Significant Under-Use of Genetic Testing for Inherited Cancers Puts Health of Entire Families at Risk
June 7, 2013 — A new study of the use of genetic testing for cancer-causing mutations in affected families in France has found that its take-up is very low. Professor Pascal Pujol, Head of the Cancer Genetics Department, Montpellier University Hospital, Montpellier, France will tell the annual conference of the European Society of Human Genetics on June 9 that analysis of data from the French National Cancer Institute covering the years 2003 to 2011 showed that, although there had been a steady increase in tests performed for the breast and ovarian cancer-causing mutations BRCA1 and BRCA2, this was not the case with the MMR mutation, implicated in Lynch syndrome (a form of colorectal cancer). Only a third of relatives of individuals with either mutation underwent genetic testing themselves.

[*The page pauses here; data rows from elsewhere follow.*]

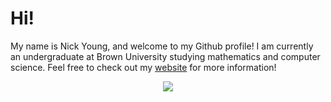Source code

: # Hi!
My name is Nick Young, and welcome to my Github profile! I am currently an undergraduate at Brown University studying mathematics and computer science. Feel free to check out my [website](https://n-young.xyz) for more information!

 <p align="center">
    <img align="center" src="https://visitor-badge.glitch.me/badge?page_id=n-young.visitor-badge">
  </p>

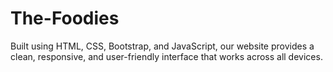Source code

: # The-Foodies
Built using HTML, CSS, Bootstrap, and JavaScript, our website provides a clean, responsive, and user-friendly interface that works across all devices.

“Given that such testing can provide many options to enable individuals to manage their cancer risk, it is vital to encourage awareness and acceptance among both the public and medical professionals,” he will say. “For example, removal of the ovaries in women over 40 years old who carry a BRCA mutation decreases their overall cancer mortality by 20% and prophylactic mastectomy can reduce the chances of breast cancer in women carrying such a mutation by around 90%. Those who are unwilling to undergo prophylactic surgery can benefit from increased surveillance, with regular MRI (magnetic resonance imaging) scans. For familial colon cancer, screening by colonoscopy has been shown to decrease mortality. It is therefore regrettable that so few people seem to be aware of the benefits of genetic testing in families with a history of breast, ovarian, or colorectal cancer.”
Professor Pujol and colleagues from cancer centres across France analysed 240134 consultations and 134652 genetic tests from patients referred for a predisposition to breast or colorectal cancer. They found a substantial increase in tests for BRCA1/2 – from 2095 a year in 2003 to 7393 in 2011 — but for MMR mutations the increase was tiny — from 1144 to 1635 a year over the same period.
Mutations in BRCA1/2 genes are thought to be responsible for about 5% of all cases of breast and ovarian cancer. A woman with such a mutation has a risk of up to 87% of having breast cancer before she reaches the age of 80, as opposed to a risk of 8% in the general population. Such cancers are diagnosed at an average age of 43, as opposed to 60 in the general population, and are often more aggressive. In the case of ovarian cancer, a woman carrying a BRCA1 mutation has a risk of ovarian cancer of up to 63%.
Individuals with Lynch syndrome, or hereditary nonpolyposis colorectal cancer, have a 45% risk of developing colorectal cancer by the age of 70, and women with the syndrome are at increased risk of endometrial and ovarian cancers.
“While the increase in BRCA testing is encouraging, it is far from optimal. And the uptake of MMR testing for Lynch syndrome — responsible for 5% of all colorectal cancers — is frankly disappointing,” says Professor Pujol. “And of course, positive test results may have implications for other family members.
“While we have only studied the situation in France, we believe that our findings would be likely to be replicated in many other countries across the world. It is extremely worrying that such a simple test, which has the potential to spare whole families from devastating illness, is being so under-used. We urgently need a major programme of awareness among all those concerned, involving medical education and training, information programmes for patients and their families, public health campaigning, and improved genetic counselling,” he will conclude.